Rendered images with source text
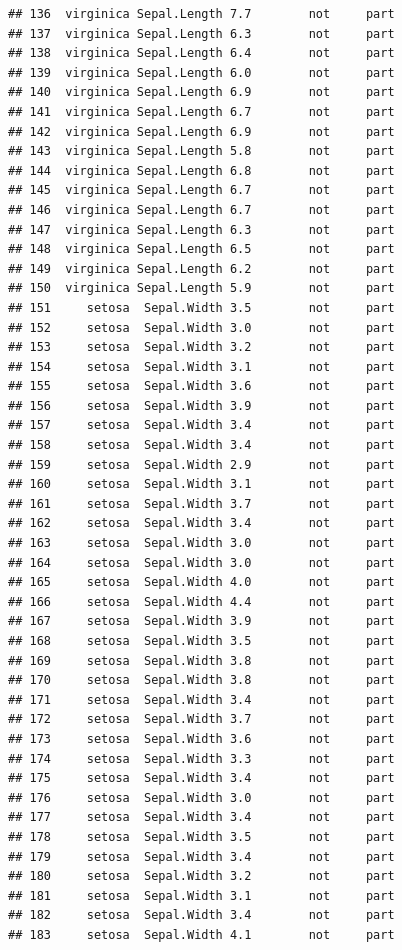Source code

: \documentclass[krantz2]{krantz}\usepackage{knitr}%
\begin{document}
\begin{knitrout}
\begin{kframe}
\begin{verbatim}
## 136  virginica Sepal.Length 7.7        not     part
## 137  virginica Sepal.Length 6.3        not     part
## 138  virginica Sepal.Length 6.4        not     part
## 139  virginica Sepal.Length 6.0        not     part
## 140  virginica Sepal.Length 6.9        not     part
## 141  virginica Sepal.Length 6.7        not     part
## 142  virginica Sepal.Length 6.9        not     part
## 143  virginica Sepal.Length 5.8        not     part
## 144  virginica Sepal.Length 6.8        not     part
## 145  virginica Sepal.Length 6.7        not     part
## 146  virginica Sepal.Length 6.7        not     part
## 147  virginica Sepal.Length 6.3        not     part
## 148  virginica Sepal.Length 6.5        not     part
## 149  virginica Sepal.Length 6.2        not     part
## 150  virginica Sepal.Length 5.9        not     part
## 151     setosa  Sepal.Width 3.5        not     part
## 152     setosa  Sepal.Width 3.0        not     part
## 153     setosa  Sepal.Width 3.2        not     part
## 154     setosa  Sepal.Width 3.1        not     part
## 155     setosa  Sepal.Width 3.6        not     part
## 156     setosa  Sepal.Width 3.9        not     part
## 157     setosa  Sepal.Width 3.4        not     part
## 158     setosa  Sepal.Width 3.4        not     part
## 159     setosa  Sepal.Width 2.9        not     part
## 160     setosa  Sepal.Width 3.1        not     part
## 161     setosa  Sepal.Width 3.7        not     part
## 162     setosa  Sepal.Width 3.4        not     part
## 163     setosa  Sepal.Width 3.0        not     part
## 164     setosa  Sepal.Width 3.0        not     part
## 165     setosa  Sepal.Width 4.0        not     part
## 166     setosa  Sepal.Width 4.4        not     part
## 167     setosa  Sepal.Width 3.9        not     part
## 168     setosa  Sepal.Width 3.5        not     part
## 169     setosa  Sepal.Width 3.8        not     part
## 170     setosa  Sepal.Width 3.8        not     part
## 171     setosa  Sepal.Width 3.4        not     part
## 172     setosa  Sepal.Width 3.7        not     part
## 173     setosa  Sepal.Width 3.6        not     part
## 174     setosa  Sepal.Width 3.3        not     part
## 175     setosa  Sepal.Width 3.4        not     part
## 176     setosa  Sepal.Width 3.0        not     part
## 177     setosa  Sepal.Width 3.4        not     part
## 178     setosa  Sepal.Width 3.5        not     part
## 179     setosa  Sepal.Width 3.4        not     part
## 180     setosa  Sepal.Width 3.2        not     part
## 181     setosa  Sepal.Width 3.1        not     part
## 182     setosa  Sepal.Width 3.4        not     part
## 183     setosa  Sepal.Width 4.1        not     part

\end{verbatim}
\end{kframe}
\end{knitrout}
\end{document}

**EXERCISE:** Type out the data above again exactly as written, minus the images.

**OUTPUT FOR THIS TASK:**
Source code

: \documentclass[krantz2]{krantz}\usepackage{knitr}%
\begin{document}
\begin{knitrout}
\begin{kframe}
\begin{verbatim}
## 136  virginica Sepal.Length 7.7        not     part
## 137  virginica Sepal.Length 6.3        not     part
## 138  virginica Sepal.Length 6.4        not     part
## 139  virginica Sepal.Length 6.0        not     part
## 140  virginica Sepal.Length 6.9        not     part
## 141  virginica Sepal.Length 6.7        not     part
## 142  virginica Sepal.Length 6.9        not     part
## 143  virginica Sepal.Length 5.8        not     part
## 144  virginica Sepal.Length 6.8        not     part
## 145  virginica Sepal.Length 6.7        not     part
## 146  virginica Sepal.Length 6.7        not     part
## 147  virginica Sepal.Length 6.3        not     part
## 148  virginica Sepal.Length 6.5        not     part
## 149  virginica Sepal.Length 6.2        not     part
## 150  virginica Sepal.Length 5.9        not     part
## 151     setosa  Sepal.Width 3.5        not     part
## 152     setosa  Sepal.Width 3.0        not     part
## 153     setosa  Sepal.Width 3.2        not     part
## 154     setosa  Sepal.Width 3.1        not     part
## 155     setosa  Sepal.Width 3.6        not     part
## 156     setosa  Sepal.Width 3.9        not     part
## 157     setosa  Sepal.Width 3.4        not     part
## 158     setosa  Sepal.Width 3.4        not     part
## 159     setosa  Sepal.Width 2.9        not     part
## 160     setosa  Sepal.Width 3.1        not     part
## 161     setosa  Sepal.Width 3.7        not     part
## 162     setosa  Sepal.Width 3.4        not     part
## 163     setosa  Sepal.Width 3.0        not     part
## 164     setosa  Sepal.Width 3.0        not     part
## 165     setosa  Sepal.Width 4.0        not     part
## 166     setosa  Sepal.Width 4.4        not     part
## 167     setosa  Sepal.Width 3.9        not     part
## 168     setosa  Sepal.Width 3.5        not     part
## 169     setosa  Sepal.Width 3.8        not     part
## 170     setosa  Sepal.Width 3.8        not     part
## 171     setosa  Sepal.Width 3.4        not     part
## 172     setosa  Sepal.Width 3.7        not     part
## 173     setosa  Sepal.Width 3.6        not     part
## 174     setosa  Sepal.Width 3.3        not     part
## 175     setosa  Sepal.Width 3.4        not     part
## 176     setosa  Sepal.Width 3.0        not     part
## 177     setosa  Sepal.Width 3.4        not     part
## 178     setosa  Sepal.Width 3.5        not     part
## 179     setosa  Sepal.Width 3.4        not     part
## 180     setosa  Sepal.Width 3.2        not     part
## 181     setosa  Sepal.Width 3.1        not     part
## 182     setosa  Sepal.Width 3.4        not     part
## 183     setosa  Sepal.Width 4.1        not     part

\end{verbatim}
\end{kframe}
\end{knitrout}
\end{document}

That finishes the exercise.